A representação do peemedebista, pedindo a intervenção do Ministério Público, estava preparada desde a tarde de ontem e só não foi formalizada porque não houve expediente no plenário do Palácio Barbosa Lima. No documento, o parlamentar apela para o princípio da precaução, da segurança pública da moralidade, uma vez que a empresa supracitada encontra-se envolvida em supostas irregularidades e indícios de corrupção em instâncias da administração pública. Já o requerimento de Luiz Carlos, destinado à PJF, põe em dúvida não apenas a empresa, mas a própria concorrência municipal, ao solicitar esclarecimentos acerca dos motivos pelos quais as demais firmas foram consideradas inaptas pela Comissão Permanente de Licitação (CPL).

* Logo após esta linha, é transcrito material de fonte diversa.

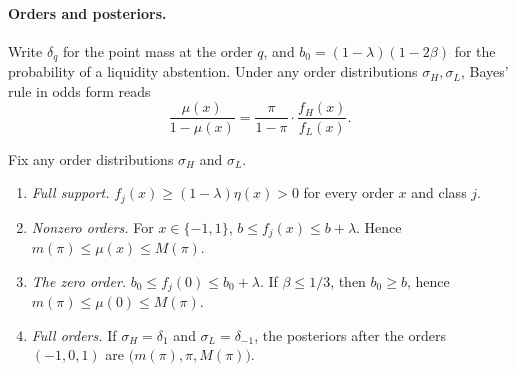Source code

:\paragraph{Orders and posteriors.}
Write \(\delta_q\) for the point mass at the order \(q\), and \(b_0=(1-\lambda)(1-2\beta)\) for the probability
of a liquidity abstention. Under any order distributions \(\sigma_H,\sigma_L\), Bayes' rule in odds form reads
\begin{equation}\label{eq:odds}
\frac{\mu(x)}{1-\mu(x)}=\frac{\pi}{1-\pi}\cdot\frac{f_H(x)}{f_L(x)}.
\end{equation}

\begin{lemma}\label{lem:beliefs}
Fix any order distributions \(\sigma_H\) and \(\sigma_L\).
\begin{enumerate}[label=(\alph*),leftmargin=2em]
\item \emph{Full support.} \(f_j(x)\ge(1-\lambda)\eta(x)>0\) for every order \(x\) and class \(j\).
\item \emph{Nonzero orders.} For \(x\in\{-1,1\}\), \(b\le f_j(x)\le b+\lambda\). Hence
\(m(\pi)\le\mu(x)\le M(\pi)\).
\item \emph{The zero order.} \(b_0\le f_j(0)\le b_0+\lambda\). If \(\beta\le1/3\), then \(b_0\ge b\), hence
\(m(\pi)\le\mu(0)\le M(\pi)\).
\item \emph{Full orders.} If \(\sigma_H=\delta_1\) and \(\sigma_L=\delta_{-1}\), the posteriors after the orders
\((-1,0,1)\) are \(\bigl(m(\pi),\pi,M(\pi)\bigr)\).
\end{enumerate}
\end{lemma}


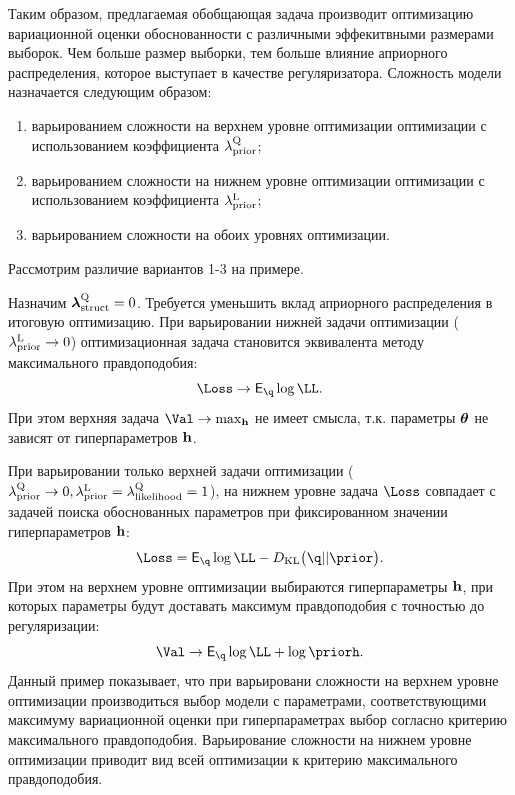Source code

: Таким образом, предлагаемая обобщающая задача производит оптимизацию вариационной оценки обоснованности с различными  эффекитвными размерами выборок. Чем больше размер выборки, тем больше влияние априорного распределения, которое выступает в качестве регуляризатора. Сложность модели назначается следующим образом:
\begin{enumerate}
\item варьированием сложности на верхнем уровне оптимизации оптимизации с использованием коэффициента $\lambda_\text{prior}^\text{Q}$;
\item варьированием сложности на нижнем уровне оптимизации оптимизации с использованием коэффициента $\lambda_\text{prior}^\text{L}$;
\item варьированием сложности на обоих уровнях оптимизации.
\end{enumerate}
Рассмотрим различие вариантов 1-3 на примере.
\begin{example}
Назначим $\boldsymbol{\lambda}_\text{struct}^\text{Q} = 0$.
Требуется уменьшить вклад априорного распределения в итоговую оптимизацию.
При варьировании нижней задачи оптимизации ($\lambda_\text{prior}^\text{L} \to 0$) оптимизационная задача становится эквивалента методу максимального правдоподобия:
\[
   \Loss \to \E_{\q} \log \LL.
\]
При этом верхняя задача $\Val \to \max_{\h}$ не имеет смысла, т.к. параметры $\boldsymbol{\theta}$ не зависят от гиперпараметров $\mathbf{h}$.

При варьировании только верхней задачи оптимизации ($\lambda_\text{prior}^\text{Q} \to 0, \lambda_\text{prior}^\text{L} = \lambda_\text{likelihood}^\text{Q} = 1$), на нижнем уровне задача $\Loss$ совпадает с задачей поиска обоснованных параметров при фиксированном значении гиперпараметров $\mathbf{h}$:
\[
   \Loss = \E_{\q} \log \LL - \KL{\q}{\prior}.
\]
При этом на верхнем уровне оптимизации выбираются гиперпараметры $\mathbf{h}$, при которых параметры будут доставать максимум правдоподобия с точностью до регуляризации:
\[
    \Val \to \E_{\q} \log \LL  + \log \priorh.
\]
Данный пример показывает, что при варьировани  сложности на верхнем уровне оптимизации  производиться выбор модели с параметрами, соответствующими максимуму вариационной оценки при гиперпараметрах выбор согласно критерию максимального правдоподобия. Варьирование сложности на нижнем уровне оптимизации приводит вид всей оптимизации к критерию максимального правдоподобия. 
\end{example}

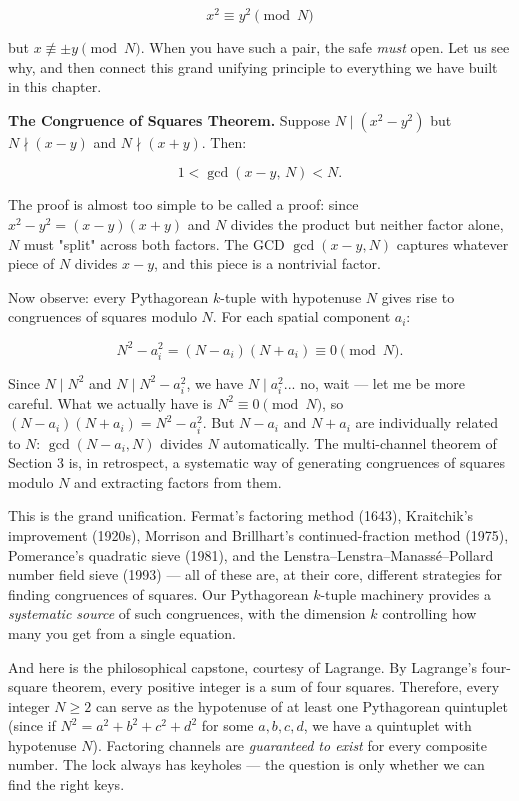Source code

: \[x^2 \equiv y^2 \pmod{N}\]

but $x \not\equiv \pm y \pmod{N}$. When you have such a pair, the safe \textit{must} open. Let us see why, and then connect this grand unifying principle to everything we have built in this chapter.

\textbf{The Congruence of Squares Theorem.} Suppose $N \mid (x^2 - y^2)$ but $N \nmid (x - y)$ and $N \nmid (x + y)$. Then:

\[1 < \gcd(x - y, \, N) < N.\]

The proof is almost too simple to be called a proof: since $x^2 - y^2 = (x - y)(x + y)$ and $N$ divides the product but neither factor alone, $N$ must "split" across both factors. The GCD $\gcd(x - y, N)$ captures whatever piece of $N$ divides $x - y$, and this piece is a nontrivial factor.

Now observe: every Pythagorean $k$-tuple with hypotenuse $N$ gives rise to congruences of squares modulo $N$. For each spatial component $a_i$:

\[N^2 - a_i^2 = (N - a_i)(N + a_i) \equiv 0 \pmod{N}.\]

Since $N \mid N^2$ and $N \mid N^2 - a_i^2$, we have $N \mid a_i^2$... no, wait --- let me be more careful. What we actually have is $N^2 \equiv 0 \pmod{N}$, so $(N - a_i)(N + a_i) = N^2 - a_i^2$. But $N - a_i$ and $N + a_i$ are individually related to $N$: $\gcd(N - a_i, N)$ divides $N$ automatically. The multi-channel theorem of Section 3 is, in retrospect, a systematic way of generating congruences of squares modulo $N$ and extracting factors from them.

This is the grand unification. Fermat's factoring method (1643), Kraitchik's improvement (1920s), Morrison and Brillhart's continued-fraction method (1975), Pomerance's quadratic sieve (1981), and the Lenstra--Lenstra--Manassé--Pollard number field sieve (1993) --- all of these are, at their core, different strategies for finding congruences of squares. Our Pythagorean $k$-tuple machinery provides a \textit{systematic source} of such congruences, with the dimension $k$ controlling how many you get from a single equation.

And here is the philosophical capstone, courtesy of Lagrange. By Lagrange's four-square theorem, every positive integer is a sum of four squares. Therefore, every integer $N \geq 2$ can serve as the hypotenuse of at least one Pythagorean quintuplet (since if $N^2 = a^2 + b^2 + c^2 + d^2$ for some $a, b, c, d$, we have a quintuplet with hypotenuse $N$). Factoring channels are \textit{guaranteed to exist} for every composite number. The lock always has keyholes --- the question is only whether we can find the right keys.




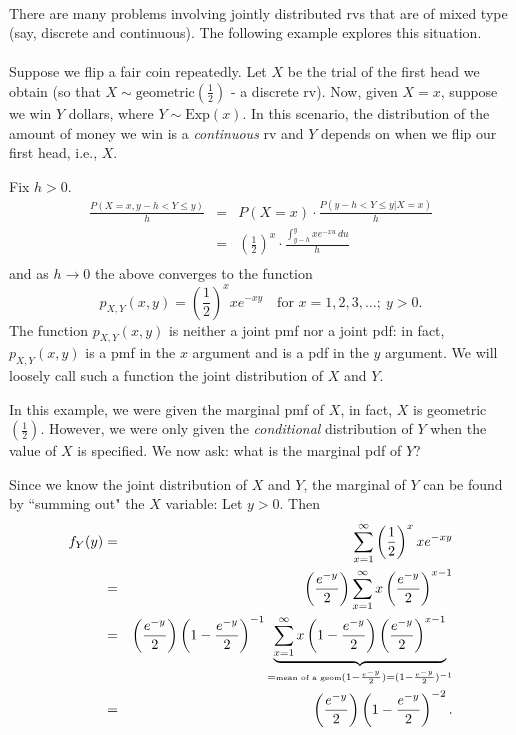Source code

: \documentclass[12pt]{article}
\begin{document}
\newpage

\\
There are many problems involving jointly distributed rvs that are of mixed type (say, discrete and continuous). The following example explores this situation.\\

\label{jointmixtureexample}\\
Suppose we flip a fair coin repeatedly.  Let $X$ be the trial of the first head we obtain (so that $X\sim \mbox{geometric}(\frac 12)$ - a discrete rv).
Now, given $X=x$,
suppose we win $Y$ dollars, where $Y\sim \mbox{Exp}(x)$.
In this scenario, the distribution of the amount of money we win is a {\em continuous} rv and $Y$ depends on when we flip our first head, i.e., $X$.

Fix $h>0$.
\begin{eqnarray*}
\frac {P\!\left( X=x, y-h< Y\le y \right)}h &=& P(X=x)\cdot \frac {P(y-h<Y\le y|X=x)}h\\
&=& \left(\frac 12\right)^{x}\cdot \frac {\int_{y-h}^y xe^{-xu}\,du}h\\
\end{eqnarray*}
and as $h\to 0$ the above converges to the function
$$p_{X,Y}(x,y) = \left(\frac 12\right)^{x}xe^{-xy}\quad \mbox{for }x=1,2,3,\dots;\ y>0.$$
The function $p_{X,Y}(x,y)$ is neither a joint pmf nor a joint pdf: in fact, $p_{X,Y}(x,y)$ is a pmf in the $x$ argument and is a pdf in the $y$ argument.
We will loosely call such a function the joint distribution of $X$ and $Y$.

In this example, we were given the marginal pmf of $X$, in fact, $X$ is geometric$(\frac 12)$. However, we were only given the {\em conditional} distribution of $Y$
when the value of $X$ is specified.  We now ask: what is the marginal pdf of $Y$?

Since we know the joint distribution of $X$ and $Y$, the marginal of $Y$ can be found by ``summing out" the $X$ variable:
Let $y>0$. Then
\begin{eqnarray*}
f_Y(y) &=& \sum_{x=1}^{\infty} \left(\frac 12\right)^{x}xe^{-xy}\\
&=& \left(\frac {e^{-y}}2\right)\sum_{x=1}^{\infty} x\left(\frac {e^{-y}}2\right)^{x-1}\\
&=& \left(\frac {e^{-y}}2\right)\left( 1-\frac {e^{-y}}2 \right)^{-1}\underbrace{\sum_{x=1}^{\infty} x\left( 1- \frac {e^{-y}}2 \right)\left(\frac {e^{-y}}2\right)^{x-1}}_{=\mbox{\tiny mean of a geom}(1- \frac {e^{-y}}{2})=(1- \frac {e^{-y}}{2})^{-1}}\\
&=& \left(\frac {e^{-y}}2\right)\left( 1-\frac {e^{-y}}2 \right)^{-2}.\\
\end{eqnarray*}
\end{document}
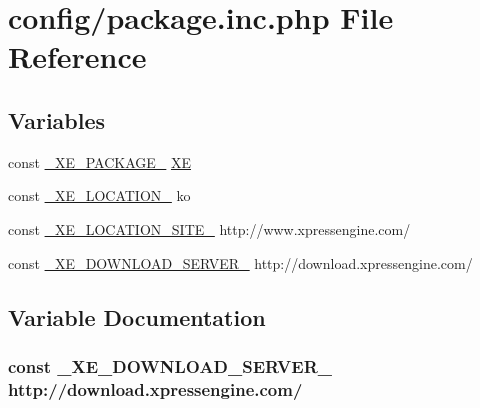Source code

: \hypertarget{package_8inc_8php}{}\section{config/package.inc.\+php File Reference}
\label{package_8inc_8php}
\subsection*{Variables}
\begin{DoxyCompactItemize}
\item 
const \hyperlink{package_8inc_8php_ac4384cdc784342cd44d75952334decb4}{\+\_\+\+X\+E\+\_\+\+P\+A\+C\+K\+A\+G\+E\+\_\+} \textquotesingle{}\hyperlink{common_8js_aaa263f22ef2edb148749b6e2ffeeeba0}{XE}\textquotesingle{}
\item 
const \hyperlink{package_8inc_8php_a7330debbfb3a027cdd5f3d3dd1dfbdd0}{\+\_\+\+X\+E\+\_\+\+L\+O\+C\+A\+T\+I\+O\+N\+\_\+} \textquotesingle{}ko\textquotesingle{}
\item 
const \hyperlink{package_8inc_8php_a063bfd2eb9f811b1676d0dbc0cad2648}{\+\_\+\+X\+E\+\_\+\+L\+O\+C\+A\+T\+I\+O\+N\+\_\+\+S\+I\+T\+E\+\_\+} \textquotesingle{}http\+://www.\+xpressengine.\+com/\textquotesingle{}
\item 
const \hyperlink{package_8inc_8php_a22df32d3e0eae0d60d6cddb9ec99d5ec}{\+\_\+\+X\+E\+\_\+\+D\+O\+W\+N\+L\+O\+A\+D\+\_\+\+S\+E\+R\+V\+E\+R\+\_\+} \textquotesingle{}http\+://download.\+xpressengine.\+com/\textquotesingle{}
\end{DoxyCompactItemize}


\subsection{Variable Documentation}
\subsubsection[{\texorpdfstring{\+\_\+\+X\+E\+\_\+\+D\+O\+W\+N\+L\+O\+A\+D\+\_\+\+S\+E\+R\+V\+E\+R\+\_\+}{_XE_DOWNLOAD_SERVER_}}]{\setlength{\rightskip}{0pt plus 5cm}const \+\_\+\+X\+E\+\_\+\+D\+O\+W\+N\+L\+O\+A\+D\+\_\+\+S\+E\+R\+V\+E\+R\+\_\+ \textquotesingle{}http\+://download.\+xpressengine.\+com/\textquotesingle{}}\hypertarget{package_8inc_8php_a22df32d3e0eae0d60d6cddb9ec99d5ec}{}\label{package_8inc_8php_a22df32d3e0eae0d60d6cddb9ec99d5ec}


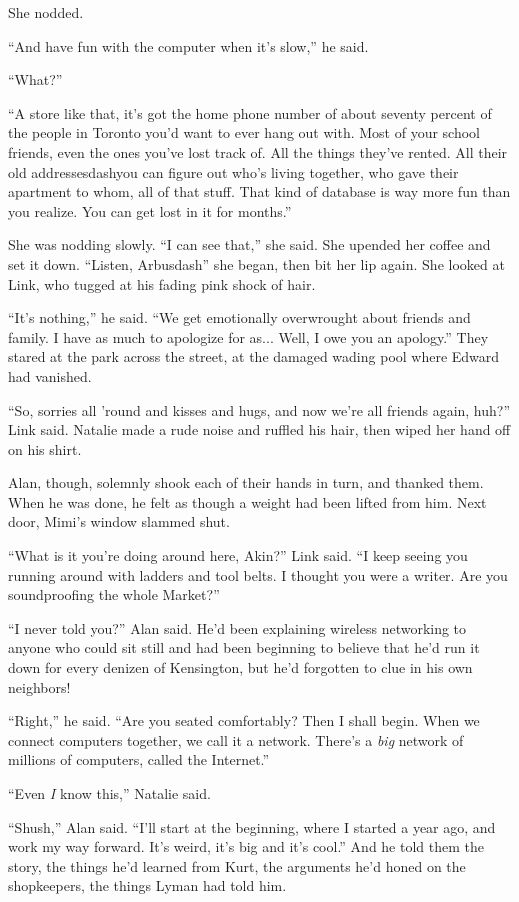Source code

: She nodded.

``And have fun with the computer when it's slow,'' he said.

``What?''

``A store like that, it's got the home phone number of about seventy
percent of the people in Toronto you'd want to ever hang out with. 
Most of your school friends, even the ones you've lost track of.  All
the things they've rented.  All their old addressesdash{}you can figure
out who's living together, who gave their apartment to whom, all of
that stuff.  That kind of database is way more fun than you realize. 
You can get lost in it for months.''

She was nodding slowly.  ``I can see that,'' she said.  She upended
her coffee and set it down.  ``Listen, Arbusdash{}'' she began, then bit
her lip again.  She looked at Link, who tugged at his fading pink
shock of hair.

``It's nothing,'' he said.  ``We get emotionally overwrought about
friends and family.  I have as much to apologize for as...  Well, I
owe you an apology.'' They stared at the park across the street, at
the damaged wading pool where Edward had vanished.

``So, sorries all 'round and kisses and hugs, and now we're all
friends again, huh?'' Link said.  Natalie made a rude noise and
ruffled his hair, then wiped her hand off on his shirt.

Alan, though, solemnly shook each of their hands in turn, and thanked
them.  When he was done, he felt as though a weight had been lifted
from him.  Next door, Mimi's window slammed shut.

``What is it you're doing around here, Akin?'' Link said.  ``I keep
seeing you running around with ladders and tool belts.  I thought you
were a writer.  Are you soundproofing the whole Market?''

``I never told you?'' Alan said.  He'd been explaining wireless
networking to anyone who could sit still and had been beginning to
believe that he'd run it down for every denizen of Kensington, but
he'd forgotten to clue in his own neighbors!

``Right,'' he said.  ``Are you seated comfortably?  Then I shall
begin.  When we connect computers together, we call it a network. 
There's a \textit{big} network of millions of computers, called the
Internet.''

``Even \textit{I} know this,'' Natalie said.

``Shush,'' Alan said.  ``I'll start at the beginning, where I started
a year ago, and work my way forward.  It's weird, it's big and it's
cool.'' And he told them the story, the things he'd learned from Kurt,
the arguments he'd honed on the shopkeepers, the things Lyman had told
him.

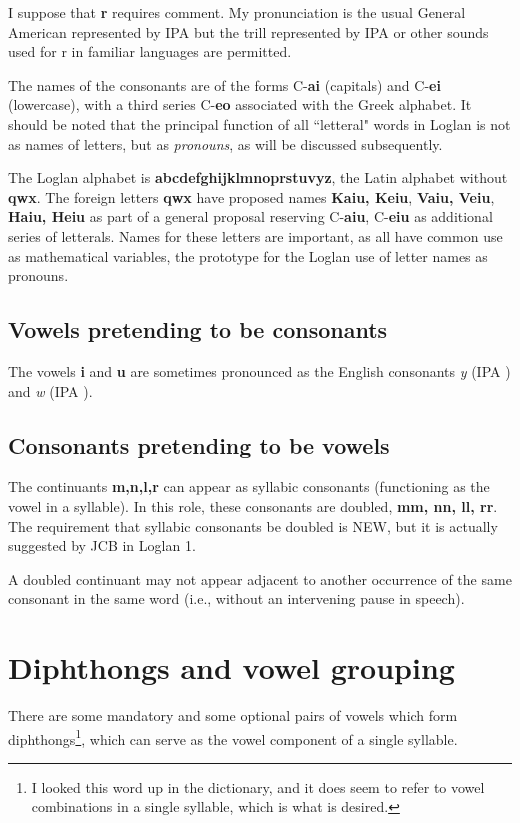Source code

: \documentclass[12pt]{book}
\begin{document}
I suppose that {\bf r} requires comment.  My pronunciation is the usual General American represented by IPA  but the trill represented by IPA  or other sounds used for r in familiar languages are permitted.

The names of the consonants are of the forms C-{\bf ai} (capitals) and C-{\bf ei} (lowercase), with a third series C-{\bf eo} associated with the Greek alphabet.   It should be noted that the principal function of all ``letteral" words in Loglan is not as names of letters, but as {\em pronouns\/}, as will be discussed subsequently.  

The Loglan alphabet is {\bf abcdefghijklmnoprstuvyz}, the Latin alphabet without {\bf qwx}.  The foreign letters {\bf qwx}
have proposed names {\bf Kaiu, Keiu}, {\bf Vaiu, Veiu}, {\bf Haiu, Heiu} as part of a general proposal reserving C-{\bf aiu}, C-{\bf eiu} as additional series of letterals.    Names for these letters are important, as all have common use as mathematical variables, the prototype for the Loglan use of letter names as pronouns.


\subsection{Vowels pretending to be consonants}

The vowels {\bf i} and {\bf u} are sometimes pronounced as the English consonants {\em y} (IPA ) and {\em w} (IPA ).

\subsection{Consonants pretending to be vowels}

The continuants {\bf m,n,l,r} can appear as syllabic consonants (functioning as the vowel in a syllable).  In this role, these consonants are doubled,
{\bf mm, nn, ll, rr}.  The requirement that syllabic consonants be doubled is NEW, but it is actually suggested by JCB in Loglan 1.

A doubled continuant may not appear adjacent to another occurrence of the same consonant in the same word (i.e., without an intervening pause in speech).

\section{Diphthongs and vowel grouping}

There are some mandatory and some optional pairs of vowels which form diphthongs\footnote{I looked this word up in the dictionary, and it does seem to refer to vowel combinations in a single syllable, which is what is desired.}, which can serve as the vowel component of a single syllable.
\end{document}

É uma coincidência muito grande, ainda mais que as obras de contenção de encostas serão feitas justamente com recursos do PAC 2, declarou o vereador do PTC, referindo-se aos fatos de a Delta ser a principal empreiteira do Programa de Aceleração do Crescimento (PAC) e de ter recebido mais de R$ 860 milhões do Governo federal por obras em mais de 20 estados brasileiros, de acordo com dados do Portal da Transparência e da Controladoria-Geral da União (CGU). Tento em vista a medida antecipada do Executivo, porém, nenhum dos dois textos deve ser levado a plenário, o que não quer dizer que o assunto deixará de ser abordado nesta tarde na Casa.
Oficialmente, seis empresas participaram da concorrência pública em Juiz de Fora, mas cinco delas (SoloTeste Engenharia, Ribeiro Alvim Engenharia, Montreal Construções, H. Miranda Engenharia e Construral) não corresponderam a todas as exigências técnicas determinadas pelo edital, entre as quais está a comprovação de que o licitante executou obras de contenção de complexidade equivalente ao objeto da licitação. As seis empreiteiras, incluindo a Delta, foram comunicadas sobre o resultado antes do feriado da Semana Santa, mas só no fim da última semana é que expirou o prazo para que as excluídas apresentassem recurso. Com isso, sequer chegou a ser marcada a data para abertura do envelope e a Delta, embora única no páreo, não foi homologada como vencedora do certame.
Agora, os escândalos em âmbito nacional postergam as intervenções nas áreas de risco de Juiz de Fora, incluindo os bairros Borboleta, JK, Ladeira, Parque Guarani, Santa Cruz, Santa Rita, Santa Tereza, Três Moinhos e Vila Fortaleza, para os quais foi garantida à Prefeitura a liberação de cerca de R$ 15,6 milhões do Governo federal.